Batman v Superman: Dawn of Justice
This post covers all the official trailers, including the latest ‘super serious epic’ trailer embedded above. They all sucked equally hard. Which sounds like a Deadpool line about the protagonists, and I’m ok with that.
So let me declare my lack of interest at the opening. Given that this is a Zack Snyder film, I have few expectations. This is the dude who misread Watchmen in a fairly fundamental way (uh guys, if it’s all about the Cold War then Doc Manhattan can’t be the solution, he’s seen as part of the problem, as the USA’s ultimate weapon – it’s right there in the name!!!). And the dude who made the woefully sexist Suckerpunch, is getting to introduce Wonder Woman to the silver screen?? But *deep breath* I’m a comics nerd, a superhero megafan. I should be excited about the all-star smack down. These trailers should leave me wanting more, they should intrigue me.

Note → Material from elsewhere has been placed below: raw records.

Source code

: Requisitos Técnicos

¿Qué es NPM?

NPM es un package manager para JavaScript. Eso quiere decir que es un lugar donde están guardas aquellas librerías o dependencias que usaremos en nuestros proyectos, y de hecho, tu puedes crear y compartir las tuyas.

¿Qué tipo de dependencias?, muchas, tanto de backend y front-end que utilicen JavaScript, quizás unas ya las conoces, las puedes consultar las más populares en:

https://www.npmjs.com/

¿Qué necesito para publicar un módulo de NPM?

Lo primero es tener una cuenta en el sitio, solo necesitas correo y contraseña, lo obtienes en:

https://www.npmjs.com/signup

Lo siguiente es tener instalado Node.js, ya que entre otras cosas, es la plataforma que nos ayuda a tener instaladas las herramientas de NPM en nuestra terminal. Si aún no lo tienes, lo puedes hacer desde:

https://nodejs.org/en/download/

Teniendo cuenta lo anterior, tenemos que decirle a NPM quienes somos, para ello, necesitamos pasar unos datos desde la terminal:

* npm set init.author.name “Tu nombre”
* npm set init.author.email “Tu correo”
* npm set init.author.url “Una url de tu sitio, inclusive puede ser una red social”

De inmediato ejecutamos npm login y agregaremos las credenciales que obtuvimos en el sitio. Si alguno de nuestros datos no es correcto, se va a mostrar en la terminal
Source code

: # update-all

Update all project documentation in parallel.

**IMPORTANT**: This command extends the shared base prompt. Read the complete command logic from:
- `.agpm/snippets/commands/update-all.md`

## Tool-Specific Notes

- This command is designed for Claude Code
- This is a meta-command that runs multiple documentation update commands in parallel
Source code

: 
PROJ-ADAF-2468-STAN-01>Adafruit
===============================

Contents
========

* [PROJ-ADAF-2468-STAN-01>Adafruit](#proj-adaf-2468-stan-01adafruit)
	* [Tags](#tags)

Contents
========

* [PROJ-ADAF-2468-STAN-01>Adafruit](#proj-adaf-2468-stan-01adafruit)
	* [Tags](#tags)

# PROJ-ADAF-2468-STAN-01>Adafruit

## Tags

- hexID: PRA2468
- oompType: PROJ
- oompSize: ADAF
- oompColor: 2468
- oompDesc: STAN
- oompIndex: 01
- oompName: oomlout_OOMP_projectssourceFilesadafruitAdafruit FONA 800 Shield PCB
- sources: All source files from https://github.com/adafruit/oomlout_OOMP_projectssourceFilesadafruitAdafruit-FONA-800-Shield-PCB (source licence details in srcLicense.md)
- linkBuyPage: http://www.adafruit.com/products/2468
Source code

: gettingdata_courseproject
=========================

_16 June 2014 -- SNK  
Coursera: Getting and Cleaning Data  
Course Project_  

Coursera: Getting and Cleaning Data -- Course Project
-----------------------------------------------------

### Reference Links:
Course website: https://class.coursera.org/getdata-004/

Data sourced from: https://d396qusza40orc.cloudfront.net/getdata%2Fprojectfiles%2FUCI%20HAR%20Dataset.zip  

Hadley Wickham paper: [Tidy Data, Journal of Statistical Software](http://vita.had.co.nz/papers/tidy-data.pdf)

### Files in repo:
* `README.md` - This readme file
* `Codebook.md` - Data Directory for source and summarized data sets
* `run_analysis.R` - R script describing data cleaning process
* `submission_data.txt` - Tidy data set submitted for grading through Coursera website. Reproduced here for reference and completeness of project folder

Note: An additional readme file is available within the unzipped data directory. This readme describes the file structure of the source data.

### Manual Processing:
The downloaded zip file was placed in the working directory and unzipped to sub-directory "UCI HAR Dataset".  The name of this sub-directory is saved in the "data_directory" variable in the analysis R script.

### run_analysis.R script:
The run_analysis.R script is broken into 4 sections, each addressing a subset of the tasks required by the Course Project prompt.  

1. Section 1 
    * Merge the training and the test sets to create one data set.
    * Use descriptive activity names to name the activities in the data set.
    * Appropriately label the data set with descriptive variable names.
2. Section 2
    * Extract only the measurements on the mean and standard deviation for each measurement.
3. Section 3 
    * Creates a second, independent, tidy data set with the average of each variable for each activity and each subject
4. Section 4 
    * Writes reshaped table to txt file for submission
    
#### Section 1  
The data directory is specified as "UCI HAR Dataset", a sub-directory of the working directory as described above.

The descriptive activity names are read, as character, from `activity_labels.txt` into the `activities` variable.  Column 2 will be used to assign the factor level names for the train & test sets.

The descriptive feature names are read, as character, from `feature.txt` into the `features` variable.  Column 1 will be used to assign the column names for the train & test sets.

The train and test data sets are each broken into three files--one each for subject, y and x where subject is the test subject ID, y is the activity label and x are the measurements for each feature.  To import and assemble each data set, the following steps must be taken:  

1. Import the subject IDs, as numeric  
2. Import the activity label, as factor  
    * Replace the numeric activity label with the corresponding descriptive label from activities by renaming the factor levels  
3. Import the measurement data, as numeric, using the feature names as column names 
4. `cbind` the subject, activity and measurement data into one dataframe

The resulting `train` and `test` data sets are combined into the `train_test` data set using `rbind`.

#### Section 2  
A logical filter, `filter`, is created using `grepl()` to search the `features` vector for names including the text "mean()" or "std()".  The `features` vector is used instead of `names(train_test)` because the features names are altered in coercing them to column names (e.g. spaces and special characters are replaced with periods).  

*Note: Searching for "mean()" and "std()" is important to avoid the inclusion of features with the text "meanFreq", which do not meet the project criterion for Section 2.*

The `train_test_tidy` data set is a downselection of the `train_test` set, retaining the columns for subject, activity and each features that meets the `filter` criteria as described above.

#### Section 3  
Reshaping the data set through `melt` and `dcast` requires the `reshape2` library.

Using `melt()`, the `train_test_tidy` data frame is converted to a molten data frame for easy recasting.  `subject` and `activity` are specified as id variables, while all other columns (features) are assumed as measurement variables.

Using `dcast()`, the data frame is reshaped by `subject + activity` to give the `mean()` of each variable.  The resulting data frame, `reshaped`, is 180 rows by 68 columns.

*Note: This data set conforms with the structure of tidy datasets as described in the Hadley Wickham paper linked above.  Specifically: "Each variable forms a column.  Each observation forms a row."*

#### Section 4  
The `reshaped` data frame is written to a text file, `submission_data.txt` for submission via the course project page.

They don’t. Not because we’ve all gone giggly and want more Guardians style silliness. Not because I’m an imaginary ‘rabid’ feminist who won’t watch another supermovie till Black Widow gets her standalone (we’re waiting!!). Jessica Jones is dark and woman-centric, Daredevil is gritty, Supergirl might just be this generation’s Buffy, Deadpool was ass-kicking holiday fun. I don’t need my supermedia to tick boxes. We’re going through a glut period at the moment and many tastes are catered too. What this does mean, however, is that the audience has choice. No longer does a pile of crap like X-Men: The Last Stand rake in the summer blockbuster money because its the only supershow in town. No-one’s defending Wolverine Origins.
So, what is actually wrong with these trailers?
First, stupidity. Lines like ‘if there is even a one percent chance that he is our enemy we have to take it as an absolute certainty’ sound like they were transcribed from Sarah Palin’s rant at a Donald Trump rally. You need to be a lot smarter than Snyder appears to be to address human rights and issues of nationality in America right now. And really, at a time like this we don’t need a bona fide hero like Batman up on a big screen spouting off about dangerous ‘aliens’. Why would I even care if a Bruce Wayne this stupid get’s his arse handed to him by Superman? Why would we pay to watch this when GOP primary debates are screened for free and are a lot funnier?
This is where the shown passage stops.